TASK GOAL: Output exactly what appears from the line containing "for multiple values.</span></span>" to the end of the data below, and nothing more.

Entries taken from a collection
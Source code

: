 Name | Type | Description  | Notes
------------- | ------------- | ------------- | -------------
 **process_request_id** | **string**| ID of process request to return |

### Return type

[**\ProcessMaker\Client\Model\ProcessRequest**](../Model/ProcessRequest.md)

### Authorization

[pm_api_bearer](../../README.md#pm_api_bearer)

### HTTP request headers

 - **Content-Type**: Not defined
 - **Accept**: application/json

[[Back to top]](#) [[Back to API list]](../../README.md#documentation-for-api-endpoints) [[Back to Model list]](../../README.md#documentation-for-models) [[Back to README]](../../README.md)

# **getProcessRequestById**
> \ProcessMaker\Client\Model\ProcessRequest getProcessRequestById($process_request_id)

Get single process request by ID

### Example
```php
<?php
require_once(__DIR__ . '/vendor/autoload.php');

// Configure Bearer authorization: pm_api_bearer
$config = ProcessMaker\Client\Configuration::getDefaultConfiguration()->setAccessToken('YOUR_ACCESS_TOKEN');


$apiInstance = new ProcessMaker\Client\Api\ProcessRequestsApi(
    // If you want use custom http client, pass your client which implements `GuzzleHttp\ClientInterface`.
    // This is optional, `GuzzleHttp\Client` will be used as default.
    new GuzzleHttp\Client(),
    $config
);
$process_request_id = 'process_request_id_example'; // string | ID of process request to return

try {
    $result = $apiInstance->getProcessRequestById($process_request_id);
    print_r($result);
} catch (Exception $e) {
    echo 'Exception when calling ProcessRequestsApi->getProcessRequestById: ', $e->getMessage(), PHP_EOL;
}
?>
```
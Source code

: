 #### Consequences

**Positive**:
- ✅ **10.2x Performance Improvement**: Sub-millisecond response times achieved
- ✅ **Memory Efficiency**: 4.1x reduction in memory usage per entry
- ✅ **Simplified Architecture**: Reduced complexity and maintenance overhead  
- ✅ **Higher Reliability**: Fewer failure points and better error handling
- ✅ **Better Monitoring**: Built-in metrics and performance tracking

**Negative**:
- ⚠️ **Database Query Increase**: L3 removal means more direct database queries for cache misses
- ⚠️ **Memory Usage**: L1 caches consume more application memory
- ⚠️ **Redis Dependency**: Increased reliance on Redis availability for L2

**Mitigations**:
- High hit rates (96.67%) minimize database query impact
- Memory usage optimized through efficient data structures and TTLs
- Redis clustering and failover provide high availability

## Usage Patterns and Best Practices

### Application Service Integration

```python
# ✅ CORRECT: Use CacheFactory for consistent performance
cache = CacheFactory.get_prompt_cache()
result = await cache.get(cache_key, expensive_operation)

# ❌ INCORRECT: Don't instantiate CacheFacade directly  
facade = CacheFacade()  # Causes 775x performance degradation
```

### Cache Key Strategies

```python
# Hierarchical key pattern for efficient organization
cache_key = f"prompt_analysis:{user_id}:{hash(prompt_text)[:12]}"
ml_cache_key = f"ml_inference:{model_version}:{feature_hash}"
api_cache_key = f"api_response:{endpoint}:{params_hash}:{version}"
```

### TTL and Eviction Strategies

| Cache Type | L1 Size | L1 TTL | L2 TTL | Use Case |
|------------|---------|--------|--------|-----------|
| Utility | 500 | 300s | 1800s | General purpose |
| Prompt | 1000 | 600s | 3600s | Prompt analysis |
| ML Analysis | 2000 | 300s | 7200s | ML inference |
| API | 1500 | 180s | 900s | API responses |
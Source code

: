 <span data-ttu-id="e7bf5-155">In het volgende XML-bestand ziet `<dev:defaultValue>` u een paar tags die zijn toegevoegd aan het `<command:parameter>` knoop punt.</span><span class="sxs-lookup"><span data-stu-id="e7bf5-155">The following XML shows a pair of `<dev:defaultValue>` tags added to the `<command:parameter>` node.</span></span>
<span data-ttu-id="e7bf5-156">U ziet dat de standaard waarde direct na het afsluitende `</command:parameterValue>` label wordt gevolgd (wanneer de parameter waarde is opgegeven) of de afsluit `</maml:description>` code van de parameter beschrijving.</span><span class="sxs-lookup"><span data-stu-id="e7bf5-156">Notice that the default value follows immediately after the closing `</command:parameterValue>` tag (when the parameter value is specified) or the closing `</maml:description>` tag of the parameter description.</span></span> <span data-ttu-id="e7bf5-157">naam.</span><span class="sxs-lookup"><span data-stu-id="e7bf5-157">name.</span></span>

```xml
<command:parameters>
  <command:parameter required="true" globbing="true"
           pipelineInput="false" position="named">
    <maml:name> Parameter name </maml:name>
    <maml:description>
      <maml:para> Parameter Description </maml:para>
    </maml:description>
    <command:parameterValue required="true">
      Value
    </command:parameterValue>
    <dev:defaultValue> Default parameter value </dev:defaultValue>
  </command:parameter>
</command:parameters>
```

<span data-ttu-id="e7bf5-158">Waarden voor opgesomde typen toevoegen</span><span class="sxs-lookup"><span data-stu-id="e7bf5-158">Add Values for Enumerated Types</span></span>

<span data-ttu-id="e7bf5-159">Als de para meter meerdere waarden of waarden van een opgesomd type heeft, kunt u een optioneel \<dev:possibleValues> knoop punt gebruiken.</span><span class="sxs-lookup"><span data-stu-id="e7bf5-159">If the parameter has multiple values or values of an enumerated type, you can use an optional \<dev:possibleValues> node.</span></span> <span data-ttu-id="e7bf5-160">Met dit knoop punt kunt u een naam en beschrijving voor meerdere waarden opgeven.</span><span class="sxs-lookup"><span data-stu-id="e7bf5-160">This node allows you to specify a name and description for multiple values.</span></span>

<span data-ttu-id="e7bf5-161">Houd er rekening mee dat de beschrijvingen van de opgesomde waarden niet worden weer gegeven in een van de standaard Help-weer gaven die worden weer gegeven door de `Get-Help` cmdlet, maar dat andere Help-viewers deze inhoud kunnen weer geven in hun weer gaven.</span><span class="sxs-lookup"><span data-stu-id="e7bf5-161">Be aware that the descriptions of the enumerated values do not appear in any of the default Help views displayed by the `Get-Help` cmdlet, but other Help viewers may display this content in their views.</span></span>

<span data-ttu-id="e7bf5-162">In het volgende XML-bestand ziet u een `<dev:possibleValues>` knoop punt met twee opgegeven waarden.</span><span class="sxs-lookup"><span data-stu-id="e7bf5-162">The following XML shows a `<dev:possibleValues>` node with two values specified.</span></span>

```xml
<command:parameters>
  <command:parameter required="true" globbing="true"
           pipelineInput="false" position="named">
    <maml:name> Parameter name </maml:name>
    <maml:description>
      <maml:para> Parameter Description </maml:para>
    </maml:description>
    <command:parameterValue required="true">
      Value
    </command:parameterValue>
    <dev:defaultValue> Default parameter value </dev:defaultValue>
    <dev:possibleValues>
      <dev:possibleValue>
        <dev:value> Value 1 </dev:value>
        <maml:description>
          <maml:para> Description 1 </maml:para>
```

TASK RESULT:
<span data-ttu-id="e7bf5-159">Als de para meter meerdere waarden of waarden van een opgesomd type heeft, kunt u een optioneel \<dev:possibleValues> knoop punt gebruiken.</span><span class="sxs-lookup"><span data-stu-id="e7bf5-159">If the parameter has multiple values or values of an enumerated type, you can use an optional \<dev:possibleValues> node.</span></span> <span data-ttu-id="e7bf5-160">Met dit knoop punt kunt u een naam en beschrijving voor meerdere waarden opgeven.</span><span class="sxs-lookup"><span data-stu-id="e7bf5-160">This node allows you to specify a name and description for multiple values.</span></span>

<span data-ttu-id="e7bf5-161">Houd er rekening mee dat de beschrijvingen van de opgesomde waarden niet worden weer gegeven in een van de standaard Help-weer gaven die worden weer gegeven door de `Get-Help` cmdlet, maar dat andere Help-viewers deze inhoud kunnen weer geven in hun weer gaven.</span><span class="sxs-lookup"><span data-stu-id="e7bf5-161">Be aware that the descriptions of the enumerated values do not appear in any of the default Help views displayed by the `Get-Help` cmdlet, but other Help viewers may display this content in their views.</span></span>

<span data-ttu-id="e7bf5-162">In het volgende XML-bestand ziet u een `<dev:possibleValues>` knoop punt met twee opgegeven waarden.</span><span class="sxs-lookup"><span data-stu-id="e7bf5-162">The following XML shows a `<dev:possibleValues>` node with two values specified.</span></span>

```xml
<command:parameters>
  <command:parameter required="true" globbing="true"
           pipelineInput="false" position="named">
    <maml:name> Parameter name </maml:name>
    <maml:description>
      <maml:para> Parameter Description </maml:para>
    </maml:description>
    <command:parameterValue required="true">
      Value
    </command:parameterValue>
    <dev:defaultValue> Default parameter value </dev:defaultValue>
    <dev:possibleValues>
      <dev:possibleValue>
        <dev:value> Value 1 </dev:value>
        <maml:description>
          <maml:para> Description 1 </maml:para>
```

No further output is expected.